3.5  Episode/Period Data Requirement
The contractor’s authorization screen (part of its automated authorization file) shall show whether or not the beneficiary is currently in a home health episode/period of care (being served by a primary HHA), along with the following information:
3.5.1  The beneficiary’s name and sex.
3.5.2  Pertinent contractor and provider number.
3.5.3  Episode/Period Start and End Dates. The start date is received on a RAP or claim, and the end date is initially calculated to be the 60th or 30th day after the start date, changed as necessary when the claim for the episode/period is finalized.
3.5.4  Date of Earliest Billing Action (DOEBA) and DOLBA. Dates of earliest and latest billing activity.
3.5.5  Period Status Indicator. The patient status code on HHA PPS claim, indicating the status of the HH patient at the end of the period.
3.5.6  Transfer/Readmit Indicator. Point of origin codes taken from the RAP or claim as an indicator of the type of admission (transfer, readmission after discharge).
3.5.7  The Health Insurance PPS (HIPPS) Code(s).
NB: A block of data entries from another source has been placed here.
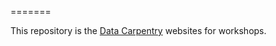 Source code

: =======

This repository is the [Data Carpentry](http://datacarpentry.org)
 websites for workshops.

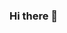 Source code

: ### Hi there 👋

<!--
**bengih/bengih** is a ✨ _special_ ✨ repository because its `README.md` (this file) appears on your GitHub profile.

Here are some ideas to get you started:

- 🌱 I’m currently learning Java,Data structures II etc..
- 👯 I’m looking to collaborate on smaller projects that welcome the less experienced, interested in desktop software development,c++
- 📫 How to reach me: e-mail
- 😄 Pronouns:he/him 
-->
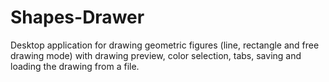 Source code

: # Shapes-Drawer
Desktop application for drawing geometric figures (line, rectangle and free drawing mode) with drawing preview, color selection, tabs, saving and loading the drawing from a file.
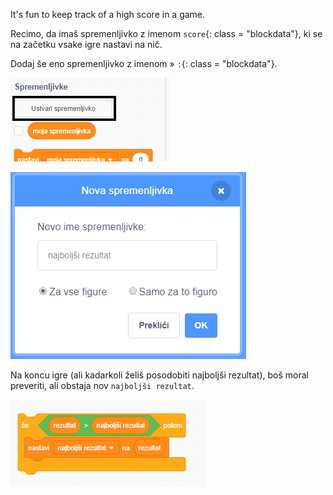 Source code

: It's fun to keep track of a high score in a game.

Recimo, da imaš spremenljivko z imenom `score`{: class = "blockdata"}, ki se na začetku vsake igre nastavi na nič.

Dodaj še eno spremenljivko z imenom » `:`{: class = "blockdata"}.

![variables menu with Make a Variable highlighted](images/make-variable-annotated.png)

![new variable popup box with high score as the variable name](images/make-high-score-variable.png)

Na koncu igre (ali kadarkoli želiš posodobiti najboljši rezultat), boš moral preveriti, ali obstaja nov `najboljši rezultat`.

![code blocks require to make high score equal score](images/check-for-high-score.png) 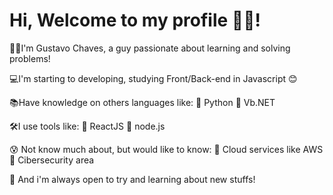 # Hi, Welcome to my profile 👋😆!

🧑🏻I'm Gustavo Chaves, a guy passionate about learning and solving problems!

💻I'm starting to developing, studying Front/Back-end in Javascript 😊

📚Have knowledge on others languages like:  🔸 Python    🔸 Vb.NET 

🛠I use tools like:  🔸 ReactJS    🔸 node.js 

😰 Not know much about, but would like to know:  🔸 Cloud services like AWS    🔸 Cibersecurity area

📍 And i'm always open to try and learning about new stuffs!
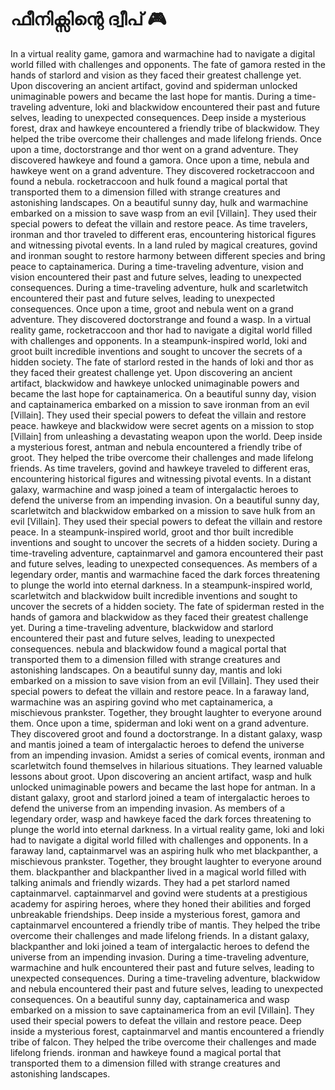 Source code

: # ഫീനിക്സിന്റെ ദ്വീപ് :video_game: 

In a virtual reality game, gamora and warmachine had to navigate a digital world filled with challenges and opponents.
The fate of gamora rested in the hands of starlord and vision as they faced their greatest challenge yet.
Upon discovering an ancient artifact, govind and spiderman unlocked unimaginable powers and became the last hope for mantis.
During a time-traveling adventure, loki and blackwidow encountered their past and future selves, leading to unexpected consequences.
Deep inside a mysterious forest, drax and hawkeye encountered a friendly tribe of blackwidow. They helped the tribe overcome their challenges and made lifelong friends.
Once upon a time, doctorstrange and thor went on a grand adventure. They discovered hawkeye and found a gamora.
Once upon a time, nebula and hawkeye went on a grand adventure. They discovered rocketraccoon and found a nebula.
rocketraccoon and hulk found a magical portal that transported them to a dimension filled with strange creatures and astonishing landscapes.
On a beautiful sunny day, hulk and warmachine embarked on a mission to save wasp from an evil [Villain]. They used their special powers to defeat the villain and restore peace.
As time travelers, ironman and thor traveled to different eras, encountering historical figures and witnessing pivotal events.
In a land ruled by magical creatures, govind and ironman sought to restore harmony between different species and bring peace to captainamerica.
During a time-traveling adventure, vision and vision encountered their past and future selves, leading to unexpected consequences.
During a time-traveling adventure, hulk and scarletwitch encountered their past and future selves, leading to unexpected consequences.
Once upon a time, groot and nebula went on a grand adventure. They discovered doctorstrange and found a wasp.
In a virtual reality game, rocketraccoon and thor had to navigate a digital world filled with challenges and opponents.
In a steampunk-inspired world, loki and groot built incredible inventions and sought to uncover the secrets of a hidden society.
The fate of starlord rested in the hands of loki and thor as they faced their greatest challenge yet.
Upon discovering an ancient artifact, blackwidow and hawkeye unlocked unimaginable powers and became the last hope for captainamerica.
On a beautiful sunny day, vision and captainamerica embarked on a mission to save ironman from an evil [Villain]. They used their special powers to defeat the villain and restore peace.
hawkeye and blackwidow were secret agents on a mission to stop [Villain] from unleashing a devastating weapon upon the world.
Deep inside a mysterious forest, antman and nebula encountered a friendly tribe of groot. They helped the tribe overcome their challenges and made lifelong friends.
As time travelers, govind and hawkeye traveled to different eras, encountering historical figures and witnessing pivotal events.
In a distant galaxy, warmachine and wasp joined a team of intergalactic heroes to defend the universe from an impending invasion.
On a beautiful sunny day, scarletwitch and blackwidow embarked on a mission to save hulk from an evil [Villain]. They used their special powers to defeat the villain and restore peace.
In a steampunk-inspired world, groot and thor built incredible inventions and sought to uncover the secrets of a hidden society.
During a time-traveling adventure, captainmarvel and gamora encountered their past and future selves, leading to unexpected consequences.
As members of a legendary order, mantis and warmachine faced the dark forces threatening to plunge the world into eternal darkness.
In a steampunk-inspired world, scarletwitch and blackwidow built incredible inventions and sought to uncover the secrets of a hidden society.
The fate of spiderman rested in the hands of gamora and blackwidow as they faced their greatest challenge yet.
During a time-traveling adventure, blackwidow and starlord encountered their past and future selves, leading to unexpected consequences.
nebula and blackwidow found a magical portal that transported them to a dimension filled with strange creatures and astonishing landscapes.
On a beautiful sunny day, mantis and loki embarked on a mission to save vision from an evil [Villain]. They used their special powers to defeat the villain and restore peace.
In a faraway land, warmachine was an aspiring govind who met captainamerica, a mischievous prankster. Together, they brought laughter to everyone around them.
Once upon a time, spiderman and loki went on a grand adventure. They discovered groot and found a doctorstrange.
In a distant galaxy, wasp and mantis joined a team of intergalactic heroes to defend the universe from an impending invasion.
Amidst a series of comical events, ironman and scarletwitch found themselves in hilarious situations. They learned valuable lessons about groot.
Upon discovering an ancient artifact, wasp and hulk unlocked unimaginable powers and became the last hope for antman.
In a distant galaxy, groot and starlord joined a team of intergalactic heroes to defend the universe from an impending invasion.
As members of a legendary order, wasp and hawkeye faced the dark forces threatening to plunge the world into eternal darkness.
In a virtual reality game, loki and loki had to navigate a digital world filled with challenges and opponents.
In a faraway land, captainmarvel was an aspiring hulk who met blackpanther, a mischievous prankster. Together, they brought laughter to everyone around them.
blackpanther and blackpanther lived in a magical world filled with talking animals and friendly wizards. They had a pet starlord named captainmarvel.
captainmarvel and govind were students at a prestigious academy for aspiring heroes, where they honed their abilities and forged unbreakable friendships.
Deep inside a mysterious forest, gamora and captainmarvel encountered a friendly tribe of mantis. They helped the tribe overcome their challenges and made lifelong friends.
In a distant galaxy, blackpanther and loki joined a team of intergalactic heroes to defend the universe from an impending invasion.
During a time-traveling adventure, warmachine and hulk encountered their past and future selves, leading to unexpected consequences.
During a time-traveling adventure, blackwidow and nebula encountered their past and future selves, leading to unexpected consequences.
On a beautiful sunny day, captainamerica and wasp embarked on a mission to save captainamerica from an evil [Villain]. They used their special powers to defeat the villain and restore peace.
Deep inside a mysterious forest, captainmarvel and mantis encountered a friendly tribe of falcon. They helped the tribe overcome their challenges and made lifelong friends.
ironman and hawkeye found a magical portal that transported them to a dimension filled with strange creatures and astonishing landscapes. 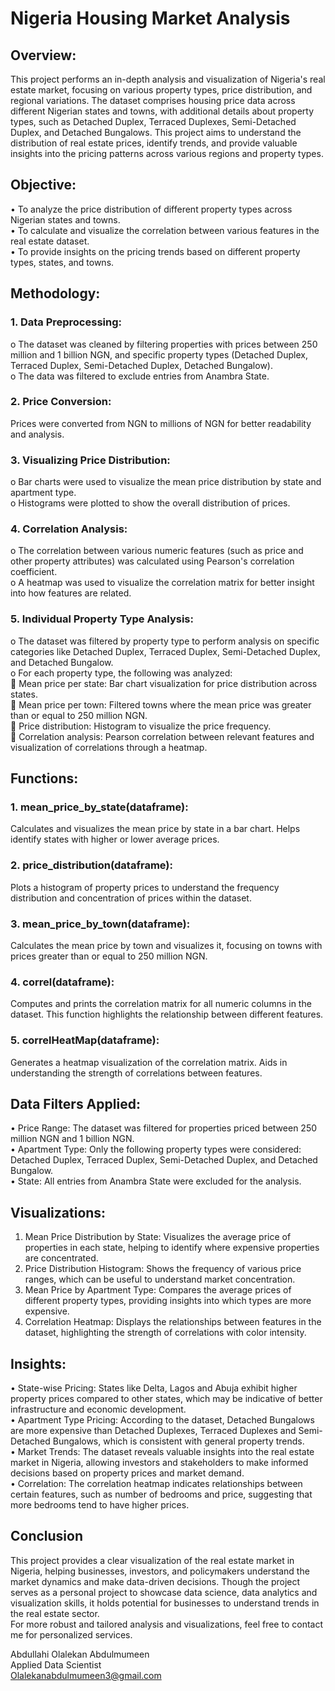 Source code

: # Nigeria Housing Market Analysis

## Overview: <br/>
This project performs an in-depth analysis and visualization of Nigeria's real estate market, focusing on various property types, price distribution, and regional variations. The dataset comprises housing price data across different Nigerian states and towns, with additional details about property types, such as Detached Duplex, Terraced Duplexes, Semi-Detached Duplex, and Detached Bungalows. This project aims to understand the distribution of real estate prices, identify trends, and provide valuable insights into the pricing patterns across various regions and property types.

## Objective: <br/>
•	To analyze the price distribution of different property types across Nigerian states and towns. <br/>
•	To calculate and visualize the correlation between various features in the real estate dataset. <br/>
•	To provide insights on the pricing trends based on different property types, states, and towns.

## Methodology:

### 1.	Data Preprocessing: <br/>
o	The dataset was cleaned by filtering properties with prices between 250 million and 1 billion NGN, and specific property types (Detached Duplex, Terraced Duplex, Semi-Detached Duplex, Detached Bungalow). <br/>
o	The data was filtered to exclude entries from Anambra State. <br/>

### 2.	Price Conversion: <br/>
Prices were converted from NGN to millions of NGN for better readability and analysis.

### 3.	Visualizing Price Distribution: <br/>
o	Bar charts were used to visualize the mean price distribution by state and apartment type. <br/>
o	Histograms were plotted to show the overall distribution of prices.

### 4.	Correlation Analysis: <br/>
o	The correlation between various numeric features (such as price and other property attributes) was calculated using Pearson's correlation coefficient. <br/>
o	A heatmap was used to visualize the correlation matrix for better insight into how features are related.

### 5.	Individual Property Type Analysis: <br/>
o	The dataset was filtered by property type to perform analysis on specific categories like Detached Duplex, Terraced Duplex, Semi-Detached Duplex, and Detached Bungalow. <br/>
o	For each property type, the following was analyzed: <br/>
	Mean price per state: Bar chart visualization for price distribution across states. <br/>
	Mean price per town: Filtered towns where the mean price was greater than or equal to 250 million NGN. <br/>
	Price distribution: Histogram to visualize the price frequency. <br/>
	Correlation analysis: Pearson correlation between relevant features and visualization of correlations through a heatmap.

## Functions:

### 1.	mean_price_by_state(dataframe): <br/>
Calculates and visualizes the mean price by state in a bar chart. Helps identify states with higher or lower average prices.

### 2.	price_distribution(dataframe): <br/>
Plots a histogram of property prices to understand the frequency distribution and concentration of prices within the dataset.

### 3.	mean_price_by_town(dataframe): <br/>
Calculates the mean price by town and visualizes it, focusing on towns with prices greater than or equal to 250 million NGN.

### 4.	correl(dataframe): <br/>
Computes and prints the correlation matrix for all numeric columns in the dataset. This function highlights the relationship between different features.

### 5.	correlHeatMap(dataframe): <br/>
Generates a heatmap visualization of the correlation matrix. Aids in understanding the strength of correlations between features.

## Data Filters Applied: <br/>
•	Price Range: The dataset was filtered for properties priced between 250 million NGN and 1 billion NGN. <br/>
•	Apartment Type: Only the following property types were considered: Detached Duplex, Terraced Duplex, Semi-Detached Duplex, and Detached Bungalow. <br/>
•	State: All entries from Anambra State were excluded for the analysis.

## Visualizations: <br/>
1.	Mean Price Distribution by State: Visualizes the average price of properties in each state, helping to identify where expensive properties are concentrated. <br/>
2.	Price Distribution Histogram: Shows the frequency of various price ranges, which can be useful to understand market concentration. <br/>
3.	Mean Price by Apartment Type: Compares the average prices of different property types, providing insights into which types are more expensive. <br/>
4.	Correlation Heatmap: Displays the relationships between features in the dataset, highlighting the strength of correlations with color intensity.

## Insights: <br/>
•	State-wise Pricing: States like Delta, Lagos and Abuja exhibit higher property prices compared to other states, which may be indicative of better infrastructure and economic development. <br/>
•	Apartment Type Pricing: According to the dataset, Detached Bungalows are more expensive than Detached Duplexes, Terraced Duplexes and Semi-Detached Bungalows, which is consistent with general property trends. <br/>
•	Market Trends: The dataset reveals valuable insights into the real estate market in Nigeria, allowing investors and stakeholders to make informed decisions based on property prices and market demand. <br/>
•	Correlation: The correlation heatmap indicates relationships between certain features, such as number of bedrooms and price, suggesting that more bedrooms tend to have higher prices.

## Conclusion <br/>
This project provides a clear visualization of the real estate market in Nigeria, helping businesses, investors, and policymakers understand the market dynamics and make data-driven decisions. Though the project serves as a personal project to showcase data science, data analytics and visualization skills, it holds potential for businesses to understand trends in the real estate sector. <br/>
For more robust and tailored analysis and visualizations, feel free to contact me for personalized services.

Abdullahi Olalekan Abdulmumeen <br/>
Applied Data Scientist <br/>
Olalekanabdulmumeen3@gmail.com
Up to six for any episode/period, representing the basis of payment for episodes/periods other than those receiving a LUPA.
3.5.8  Principle Diagnosis Code and First Other Diagnosis Code. From the RAP or overlaying claim.
3.5.9  A LUPA Indicator. Received from the system indicating whether or not there was a LUPA episode/period; and
3.5.10  At least six of the most recent episodes/periods for any beneficiary.